Material provided:
-- Opening Marker --

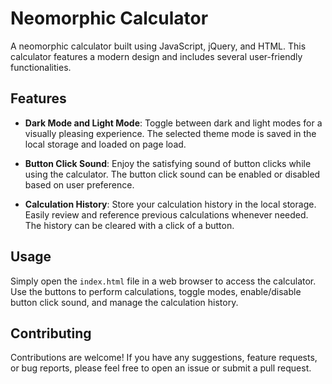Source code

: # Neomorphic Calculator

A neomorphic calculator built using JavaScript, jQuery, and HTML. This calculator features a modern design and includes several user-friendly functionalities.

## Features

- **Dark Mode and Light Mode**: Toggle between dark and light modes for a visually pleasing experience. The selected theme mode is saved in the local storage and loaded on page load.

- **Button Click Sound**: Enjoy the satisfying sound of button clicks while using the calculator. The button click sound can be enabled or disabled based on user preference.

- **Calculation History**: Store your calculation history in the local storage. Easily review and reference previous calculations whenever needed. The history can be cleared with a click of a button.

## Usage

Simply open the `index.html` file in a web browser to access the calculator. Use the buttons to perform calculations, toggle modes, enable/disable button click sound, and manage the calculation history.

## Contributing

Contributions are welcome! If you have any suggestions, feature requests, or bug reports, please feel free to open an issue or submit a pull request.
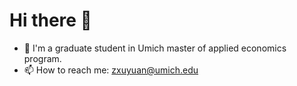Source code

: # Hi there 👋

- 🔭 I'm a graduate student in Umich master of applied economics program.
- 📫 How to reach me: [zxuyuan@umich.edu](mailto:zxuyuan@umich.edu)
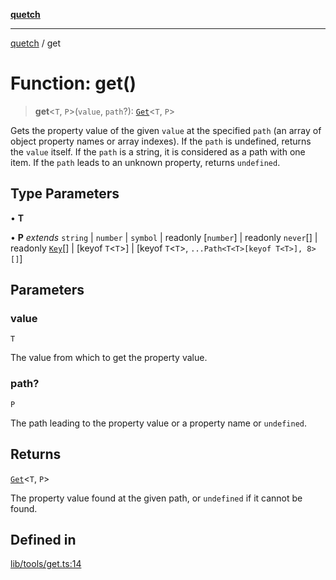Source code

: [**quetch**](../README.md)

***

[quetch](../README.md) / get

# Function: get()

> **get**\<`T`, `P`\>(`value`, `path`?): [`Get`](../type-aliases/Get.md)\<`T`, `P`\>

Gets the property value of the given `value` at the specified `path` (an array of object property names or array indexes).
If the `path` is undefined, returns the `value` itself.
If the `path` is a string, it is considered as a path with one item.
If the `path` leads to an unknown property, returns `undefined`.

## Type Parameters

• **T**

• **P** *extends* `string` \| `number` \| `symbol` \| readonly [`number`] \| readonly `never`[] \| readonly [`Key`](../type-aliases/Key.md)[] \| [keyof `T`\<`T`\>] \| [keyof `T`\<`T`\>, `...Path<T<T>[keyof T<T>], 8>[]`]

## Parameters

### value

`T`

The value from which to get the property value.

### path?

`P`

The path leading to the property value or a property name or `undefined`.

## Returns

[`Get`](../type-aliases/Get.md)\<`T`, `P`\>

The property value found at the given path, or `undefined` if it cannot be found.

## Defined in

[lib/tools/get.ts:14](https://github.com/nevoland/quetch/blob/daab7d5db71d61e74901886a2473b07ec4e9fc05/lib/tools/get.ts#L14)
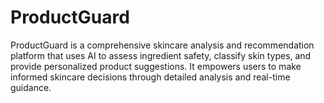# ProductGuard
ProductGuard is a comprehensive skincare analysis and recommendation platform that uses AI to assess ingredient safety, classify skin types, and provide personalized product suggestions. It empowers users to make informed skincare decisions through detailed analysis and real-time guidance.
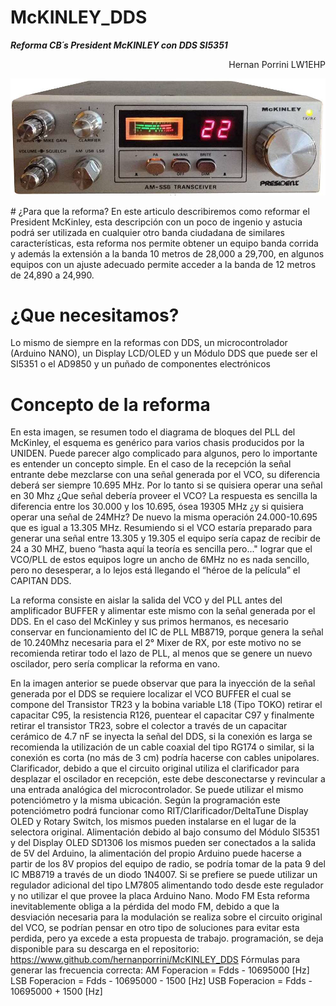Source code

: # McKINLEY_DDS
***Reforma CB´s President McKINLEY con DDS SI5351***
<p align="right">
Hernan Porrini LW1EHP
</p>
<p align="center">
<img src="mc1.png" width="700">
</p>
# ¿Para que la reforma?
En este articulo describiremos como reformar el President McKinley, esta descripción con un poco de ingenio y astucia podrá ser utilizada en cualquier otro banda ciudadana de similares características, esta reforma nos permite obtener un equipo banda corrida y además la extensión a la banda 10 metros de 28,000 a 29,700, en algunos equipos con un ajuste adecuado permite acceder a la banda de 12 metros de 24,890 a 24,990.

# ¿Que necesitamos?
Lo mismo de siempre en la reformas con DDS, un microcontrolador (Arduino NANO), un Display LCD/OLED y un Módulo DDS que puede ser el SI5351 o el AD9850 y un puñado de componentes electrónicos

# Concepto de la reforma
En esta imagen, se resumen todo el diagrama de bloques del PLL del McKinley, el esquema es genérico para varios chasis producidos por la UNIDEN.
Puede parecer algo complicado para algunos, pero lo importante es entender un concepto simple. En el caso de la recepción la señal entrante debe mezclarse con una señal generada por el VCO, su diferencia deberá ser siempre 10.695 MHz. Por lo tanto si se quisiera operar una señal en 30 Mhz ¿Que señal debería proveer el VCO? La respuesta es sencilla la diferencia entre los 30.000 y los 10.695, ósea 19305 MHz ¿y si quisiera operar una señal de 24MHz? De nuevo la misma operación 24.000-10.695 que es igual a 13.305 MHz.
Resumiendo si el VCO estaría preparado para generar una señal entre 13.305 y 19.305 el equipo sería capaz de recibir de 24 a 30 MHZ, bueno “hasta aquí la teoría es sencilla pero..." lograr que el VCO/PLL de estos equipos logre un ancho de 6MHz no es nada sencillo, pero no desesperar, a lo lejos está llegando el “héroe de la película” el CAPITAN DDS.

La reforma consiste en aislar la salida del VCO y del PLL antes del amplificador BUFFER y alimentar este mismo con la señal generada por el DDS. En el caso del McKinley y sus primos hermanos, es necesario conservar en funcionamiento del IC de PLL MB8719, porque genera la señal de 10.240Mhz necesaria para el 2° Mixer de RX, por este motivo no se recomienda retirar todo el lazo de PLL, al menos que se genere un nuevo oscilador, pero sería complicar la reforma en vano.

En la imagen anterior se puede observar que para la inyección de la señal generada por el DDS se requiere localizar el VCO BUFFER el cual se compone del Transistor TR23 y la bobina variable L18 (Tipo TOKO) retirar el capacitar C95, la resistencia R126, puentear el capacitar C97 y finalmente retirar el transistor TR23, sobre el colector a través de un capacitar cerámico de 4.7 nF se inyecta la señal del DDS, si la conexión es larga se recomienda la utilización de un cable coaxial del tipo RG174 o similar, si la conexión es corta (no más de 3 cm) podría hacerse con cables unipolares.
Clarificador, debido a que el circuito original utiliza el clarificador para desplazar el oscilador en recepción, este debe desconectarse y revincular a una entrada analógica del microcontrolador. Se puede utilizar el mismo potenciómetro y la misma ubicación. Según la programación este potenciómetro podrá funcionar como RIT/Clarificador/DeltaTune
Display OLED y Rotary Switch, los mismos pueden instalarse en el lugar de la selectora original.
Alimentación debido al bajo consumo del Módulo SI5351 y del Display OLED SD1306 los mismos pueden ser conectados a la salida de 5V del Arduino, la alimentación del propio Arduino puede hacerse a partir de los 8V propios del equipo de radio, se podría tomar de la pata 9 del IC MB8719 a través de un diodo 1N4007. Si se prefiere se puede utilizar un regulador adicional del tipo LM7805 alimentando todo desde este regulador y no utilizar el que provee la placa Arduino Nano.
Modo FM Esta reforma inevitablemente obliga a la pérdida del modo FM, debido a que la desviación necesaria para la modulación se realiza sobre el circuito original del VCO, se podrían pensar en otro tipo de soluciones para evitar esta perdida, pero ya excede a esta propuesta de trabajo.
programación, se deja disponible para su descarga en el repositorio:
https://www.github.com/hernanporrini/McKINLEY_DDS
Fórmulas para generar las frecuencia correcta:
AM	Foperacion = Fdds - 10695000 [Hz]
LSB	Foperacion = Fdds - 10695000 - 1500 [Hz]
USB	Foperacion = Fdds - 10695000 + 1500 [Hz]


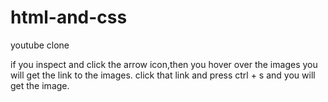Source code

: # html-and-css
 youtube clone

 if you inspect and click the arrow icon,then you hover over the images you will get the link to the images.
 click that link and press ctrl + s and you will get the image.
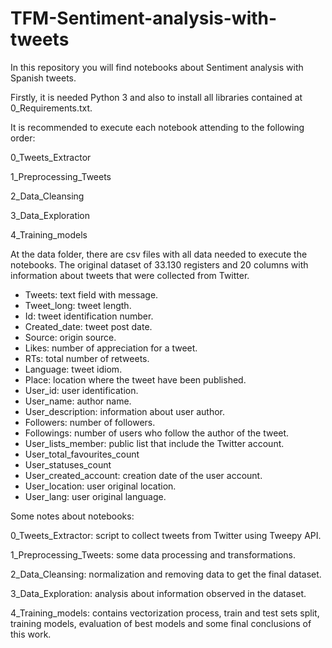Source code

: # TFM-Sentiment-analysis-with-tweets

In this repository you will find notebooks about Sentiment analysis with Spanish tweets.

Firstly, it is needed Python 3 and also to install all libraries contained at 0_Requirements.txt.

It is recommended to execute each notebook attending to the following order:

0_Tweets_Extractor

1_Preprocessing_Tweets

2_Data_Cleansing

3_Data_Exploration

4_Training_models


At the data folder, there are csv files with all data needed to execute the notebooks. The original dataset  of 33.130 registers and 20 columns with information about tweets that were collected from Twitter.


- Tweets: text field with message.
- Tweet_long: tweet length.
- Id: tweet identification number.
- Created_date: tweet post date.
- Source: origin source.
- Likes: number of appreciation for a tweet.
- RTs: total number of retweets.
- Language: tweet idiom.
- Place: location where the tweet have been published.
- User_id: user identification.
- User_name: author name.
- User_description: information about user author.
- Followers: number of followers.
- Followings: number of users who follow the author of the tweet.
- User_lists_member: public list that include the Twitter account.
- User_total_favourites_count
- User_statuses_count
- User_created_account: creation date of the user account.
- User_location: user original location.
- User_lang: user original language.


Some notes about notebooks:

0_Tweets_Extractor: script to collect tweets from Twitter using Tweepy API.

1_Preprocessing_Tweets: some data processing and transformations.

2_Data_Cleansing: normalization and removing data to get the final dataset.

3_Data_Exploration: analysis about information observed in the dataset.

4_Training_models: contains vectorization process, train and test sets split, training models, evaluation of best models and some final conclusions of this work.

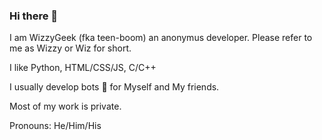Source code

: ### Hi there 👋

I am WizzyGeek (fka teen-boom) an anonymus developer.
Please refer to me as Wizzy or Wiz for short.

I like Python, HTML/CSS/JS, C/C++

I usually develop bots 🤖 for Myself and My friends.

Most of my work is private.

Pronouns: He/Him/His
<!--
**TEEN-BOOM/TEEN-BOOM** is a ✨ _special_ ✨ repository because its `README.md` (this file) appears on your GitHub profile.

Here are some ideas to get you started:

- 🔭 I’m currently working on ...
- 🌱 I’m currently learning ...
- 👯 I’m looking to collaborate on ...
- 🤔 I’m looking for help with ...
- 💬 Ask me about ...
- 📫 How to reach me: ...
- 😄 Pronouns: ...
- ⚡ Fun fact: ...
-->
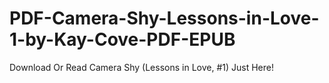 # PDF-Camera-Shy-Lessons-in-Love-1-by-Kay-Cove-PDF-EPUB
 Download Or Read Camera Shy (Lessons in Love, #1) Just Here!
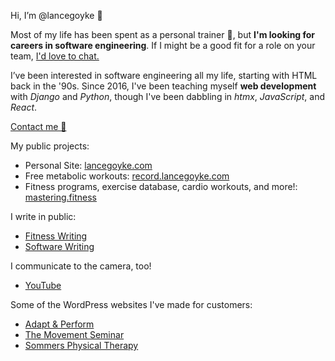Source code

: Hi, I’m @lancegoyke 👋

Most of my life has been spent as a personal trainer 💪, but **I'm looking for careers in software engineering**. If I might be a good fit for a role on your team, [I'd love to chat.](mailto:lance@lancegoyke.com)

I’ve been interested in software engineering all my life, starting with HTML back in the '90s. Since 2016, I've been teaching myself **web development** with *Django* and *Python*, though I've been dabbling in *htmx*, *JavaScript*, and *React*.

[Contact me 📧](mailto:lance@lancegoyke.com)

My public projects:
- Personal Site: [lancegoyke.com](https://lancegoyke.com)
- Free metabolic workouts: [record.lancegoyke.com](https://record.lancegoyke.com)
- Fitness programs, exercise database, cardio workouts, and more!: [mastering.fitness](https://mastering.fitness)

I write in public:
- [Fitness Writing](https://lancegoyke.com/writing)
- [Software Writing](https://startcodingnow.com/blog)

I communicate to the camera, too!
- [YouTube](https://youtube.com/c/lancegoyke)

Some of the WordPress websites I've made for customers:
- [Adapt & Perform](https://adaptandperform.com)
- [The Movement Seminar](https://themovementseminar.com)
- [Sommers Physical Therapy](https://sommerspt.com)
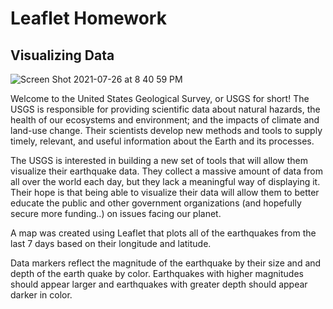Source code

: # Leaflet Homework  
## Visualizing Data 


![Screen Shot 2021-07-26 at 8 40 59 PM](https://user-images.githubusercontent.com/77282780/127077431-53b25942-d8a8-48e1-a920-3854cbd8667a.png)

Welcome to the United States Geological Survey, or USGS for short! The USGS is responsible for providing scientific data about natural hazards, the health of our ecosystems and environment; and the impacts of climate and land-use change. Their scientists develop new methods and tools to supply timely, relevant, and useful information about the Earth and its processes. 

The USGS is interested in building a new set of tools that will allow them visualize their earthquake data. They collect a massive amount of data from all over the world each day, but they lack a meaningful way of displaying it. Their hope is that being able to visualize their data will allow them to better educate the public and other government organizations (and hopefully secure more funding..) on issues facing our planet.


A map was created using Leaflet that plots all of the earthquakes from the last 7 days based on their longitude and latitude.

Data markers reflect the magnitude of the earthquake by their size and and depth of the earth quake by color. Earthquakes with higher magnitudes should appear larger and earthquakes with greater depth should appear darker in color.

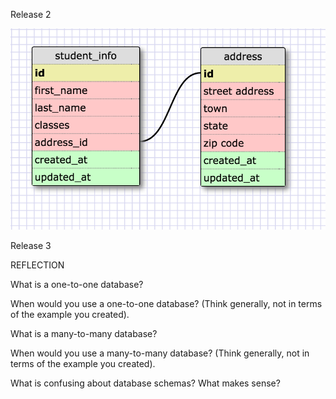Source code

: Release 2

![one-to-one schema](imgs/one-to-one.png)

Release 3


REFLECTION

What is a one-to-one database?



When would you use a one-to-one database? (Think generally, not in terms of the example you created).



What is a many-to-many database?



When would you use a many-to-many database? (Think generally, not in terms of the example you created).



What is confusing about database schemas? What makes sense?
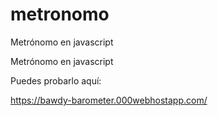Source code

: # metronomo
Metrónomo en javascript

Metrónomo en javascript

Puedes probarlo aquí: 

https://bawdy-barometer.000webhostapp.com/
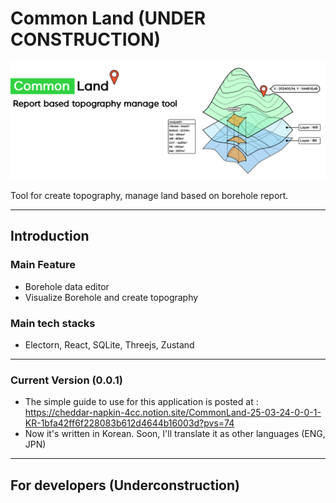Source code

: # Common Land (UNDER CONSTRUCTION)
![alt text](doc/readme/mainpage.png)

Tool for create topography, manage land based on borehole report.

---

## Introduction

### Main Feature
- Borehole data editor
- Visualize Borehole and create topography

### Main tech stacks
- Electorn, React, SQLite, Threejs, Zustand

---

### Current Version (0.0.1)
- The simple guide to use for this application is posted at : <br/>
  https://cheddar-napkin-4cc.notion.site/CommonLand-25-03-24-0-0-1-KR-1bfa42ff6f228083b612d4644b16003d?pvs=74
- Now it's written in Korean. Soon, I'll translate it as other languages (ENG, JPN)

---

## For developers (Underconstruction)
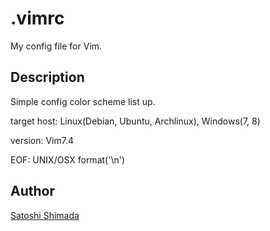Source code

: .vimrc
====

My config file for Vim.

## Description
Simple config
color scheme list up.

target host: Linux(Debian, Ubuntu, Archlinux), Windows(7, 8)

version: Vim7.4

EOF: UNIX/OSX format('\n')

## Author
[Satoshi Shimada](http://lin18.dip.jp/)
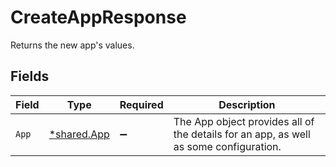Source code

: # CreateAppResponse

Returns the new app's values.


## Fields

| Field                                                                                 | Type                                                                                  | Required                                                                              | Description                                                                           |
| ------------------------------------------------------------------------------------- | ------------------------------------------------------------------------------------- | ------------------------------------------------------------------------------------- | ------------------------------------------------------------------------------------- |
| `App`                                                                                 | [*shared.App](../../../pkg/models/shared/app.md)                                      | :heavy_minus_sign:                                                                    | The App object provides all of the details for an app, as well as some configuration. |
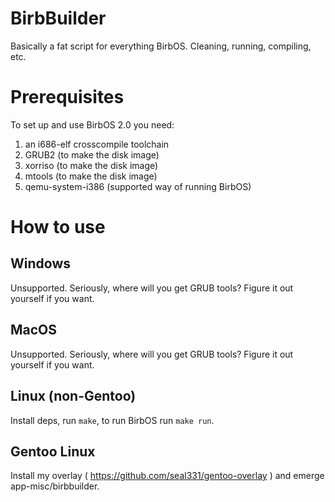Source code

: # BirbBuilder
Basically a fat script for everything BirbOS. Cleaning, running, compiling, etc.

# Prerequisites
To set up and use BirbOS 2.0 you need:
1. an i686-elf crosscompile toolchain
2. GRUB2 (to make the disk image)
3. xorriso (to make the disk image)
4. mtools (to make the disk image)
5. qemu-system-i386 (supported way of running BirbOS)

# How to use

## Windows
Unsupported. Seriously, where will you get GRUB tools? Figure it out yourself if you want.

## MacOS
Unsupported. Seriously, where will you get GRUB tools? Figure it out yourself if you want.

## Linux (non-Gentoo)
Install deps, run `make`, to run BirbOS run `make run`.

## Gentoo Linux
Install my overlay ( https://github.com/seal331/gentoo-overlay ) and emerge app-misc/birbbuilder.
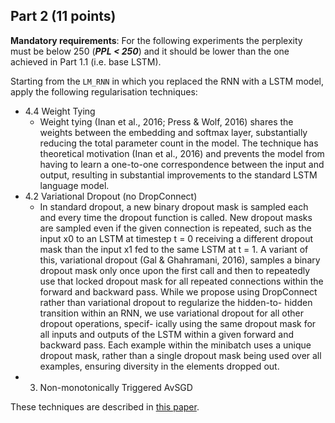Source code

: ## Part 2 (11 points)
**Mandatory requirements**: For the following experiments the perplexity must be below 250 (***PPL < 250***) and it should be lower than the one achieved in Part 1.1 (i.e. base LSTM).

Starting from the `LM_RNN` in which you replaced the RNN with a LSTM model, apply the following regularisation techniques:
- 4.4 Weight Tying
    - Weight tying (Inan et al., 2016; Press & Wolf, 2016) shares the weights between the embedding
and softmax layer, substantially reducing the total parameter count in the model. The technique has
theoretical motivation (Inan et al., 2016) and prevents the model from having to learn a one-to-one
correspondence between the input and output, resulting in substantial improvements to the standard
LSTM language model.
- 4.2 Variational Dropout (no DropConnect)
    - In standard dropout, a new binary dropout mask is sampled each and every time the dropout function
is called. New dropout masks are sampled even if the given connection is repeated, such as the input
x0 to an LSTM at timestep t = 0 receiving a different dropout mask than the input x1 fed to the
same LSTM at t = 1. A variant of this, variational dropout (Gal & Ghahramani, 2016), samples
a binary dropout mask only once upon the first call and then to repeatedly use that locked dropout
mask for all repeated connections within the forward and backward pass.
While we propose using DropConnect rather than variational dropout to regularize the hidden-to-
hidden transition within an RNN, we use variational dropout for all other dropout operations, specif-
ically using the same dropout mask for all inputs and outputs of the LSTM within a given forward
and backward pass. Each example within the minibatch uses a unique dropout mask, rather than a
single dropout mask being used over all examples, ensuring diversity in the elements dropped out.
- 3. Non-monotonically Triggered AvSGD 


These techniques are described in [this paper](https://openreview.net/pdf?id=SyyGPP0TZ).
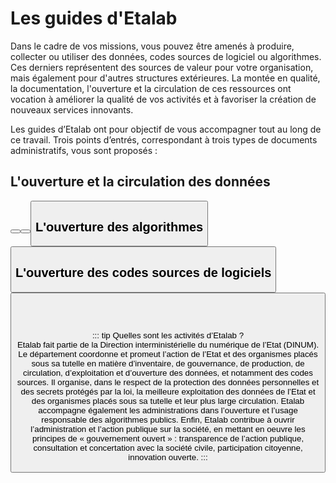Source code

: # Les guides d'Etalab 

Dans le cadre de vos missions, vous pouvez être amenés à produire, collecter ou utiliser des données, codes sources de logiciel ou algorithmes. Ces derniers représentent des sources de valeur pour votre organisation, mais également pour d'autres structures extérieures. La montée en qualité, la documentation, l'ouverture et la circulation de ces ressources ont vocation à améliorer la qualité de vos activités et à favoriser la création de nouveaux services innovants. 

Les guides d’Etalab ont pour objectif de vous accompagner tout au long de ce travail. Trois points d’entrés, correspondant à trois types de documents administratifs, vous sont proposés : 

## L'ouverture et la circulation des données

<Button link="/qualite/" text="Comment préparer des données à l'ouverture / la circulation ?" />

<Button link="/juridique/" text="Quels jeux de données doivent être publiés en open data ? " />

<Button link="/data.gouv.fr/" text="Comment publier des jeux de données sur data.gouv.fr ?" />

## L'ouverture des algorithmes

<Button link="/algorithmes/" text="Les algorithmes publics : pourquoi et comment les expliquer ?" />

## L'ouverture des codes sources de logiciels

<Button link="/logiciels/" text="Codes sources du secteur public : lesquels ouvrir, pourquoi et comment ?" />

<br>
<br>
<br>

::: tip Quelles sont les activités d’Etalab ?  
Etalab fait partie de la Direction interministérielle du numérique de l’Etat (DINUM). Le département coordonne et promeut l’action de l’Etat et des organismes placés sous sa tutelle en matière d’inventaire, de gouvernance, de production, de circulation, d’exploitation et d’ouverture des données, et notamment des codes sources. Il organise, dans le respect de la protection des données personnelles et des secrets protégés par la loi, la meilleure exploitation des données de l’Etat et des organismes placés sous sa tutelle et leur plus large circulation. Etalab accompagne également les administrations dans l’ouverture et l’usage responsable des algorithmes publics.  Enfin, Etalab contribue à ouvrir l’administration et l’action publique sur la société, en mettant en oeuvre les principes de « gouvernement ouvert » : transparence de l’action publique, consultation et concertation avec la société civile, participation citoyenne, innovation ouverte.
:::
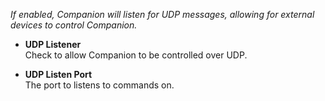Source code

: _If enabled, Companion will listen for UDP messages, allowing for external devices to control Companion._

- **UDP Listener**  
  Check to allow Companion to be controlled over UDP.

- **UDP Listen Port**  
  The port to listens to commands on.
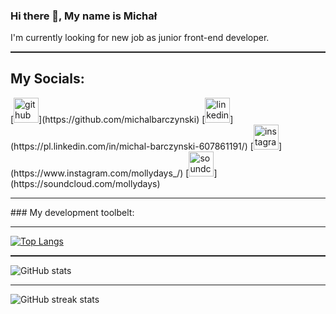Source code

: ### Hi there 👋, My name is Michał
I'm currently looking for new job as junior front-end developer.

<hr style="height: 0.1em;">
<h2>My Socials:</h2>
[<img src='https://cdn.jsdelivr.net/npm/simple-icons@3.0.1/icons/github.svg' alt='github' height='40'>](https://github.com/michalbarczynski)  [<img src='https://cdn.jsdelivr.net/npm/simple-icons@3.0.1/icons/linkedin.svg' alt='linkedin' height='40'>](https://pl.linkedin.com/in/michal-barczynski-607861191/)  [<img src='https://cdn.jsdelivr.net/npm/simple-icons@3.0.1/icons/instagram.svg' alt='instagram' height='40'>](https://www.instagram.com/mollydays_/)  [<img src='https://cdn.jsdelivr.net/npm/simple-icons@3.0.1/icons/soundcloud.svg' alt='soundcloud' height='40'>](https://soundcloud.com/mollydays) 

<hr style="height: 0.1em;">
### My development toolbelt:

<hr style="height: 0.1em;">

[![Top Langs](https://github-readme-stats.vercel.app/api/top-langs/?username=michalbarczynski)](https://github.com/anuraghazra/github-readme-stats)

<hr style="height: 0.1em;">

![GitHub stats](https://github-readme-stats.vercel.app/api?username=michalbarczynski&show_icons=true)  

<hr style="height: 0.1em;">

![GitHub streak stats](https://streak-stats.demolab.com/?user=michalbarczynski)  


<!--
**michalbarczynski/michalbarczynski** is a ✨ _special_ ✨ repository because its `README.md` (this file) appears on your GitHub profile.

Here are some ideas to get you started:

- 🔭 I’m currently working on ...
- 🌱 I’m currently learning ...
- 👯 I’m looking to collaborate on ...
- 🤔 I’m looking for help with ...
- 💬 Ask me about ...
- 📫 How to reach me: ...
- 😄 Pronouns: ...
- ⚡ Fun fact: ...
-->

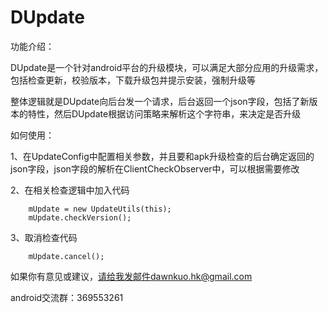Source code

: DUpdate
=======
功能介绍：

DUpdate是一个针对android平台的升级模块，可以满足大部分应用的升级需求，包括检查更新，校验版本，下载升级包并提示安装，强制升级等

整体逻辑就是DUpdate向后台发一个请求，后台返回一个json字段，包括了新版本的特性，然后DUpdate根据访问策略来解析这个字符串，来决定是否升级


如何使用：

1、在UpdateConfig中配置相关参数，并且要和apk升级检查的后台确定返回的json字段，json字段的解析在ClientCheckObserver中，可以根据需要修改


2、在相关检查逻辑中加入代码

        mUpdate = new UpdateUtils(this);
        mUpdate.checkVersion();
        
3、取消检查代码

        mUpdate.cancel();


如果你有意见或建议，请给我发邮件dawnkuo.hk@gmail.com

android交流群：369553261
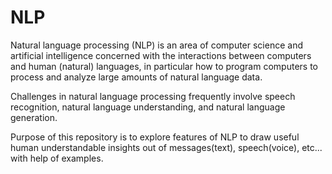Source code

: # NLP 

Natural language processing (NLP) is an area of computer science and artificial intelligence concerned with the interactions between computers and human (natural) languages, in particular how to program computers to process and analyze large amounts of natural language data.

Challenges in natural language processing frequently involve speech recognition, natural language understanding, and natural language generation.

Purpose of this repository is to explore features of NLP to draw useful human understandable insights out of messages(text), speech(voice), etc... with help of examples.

-- Closing Marker --

What the task asks:
Write out exactly the lines between the start of the data and the line with "## Features", including both, but none of the pictures.

Exercise output:
Source code

: # Neomorphic Calculator

A neomorphic calculator built using JavaScript, jQuery, and HTML. This calculator features a modern design and includes several user-friendly functionalities.

## Features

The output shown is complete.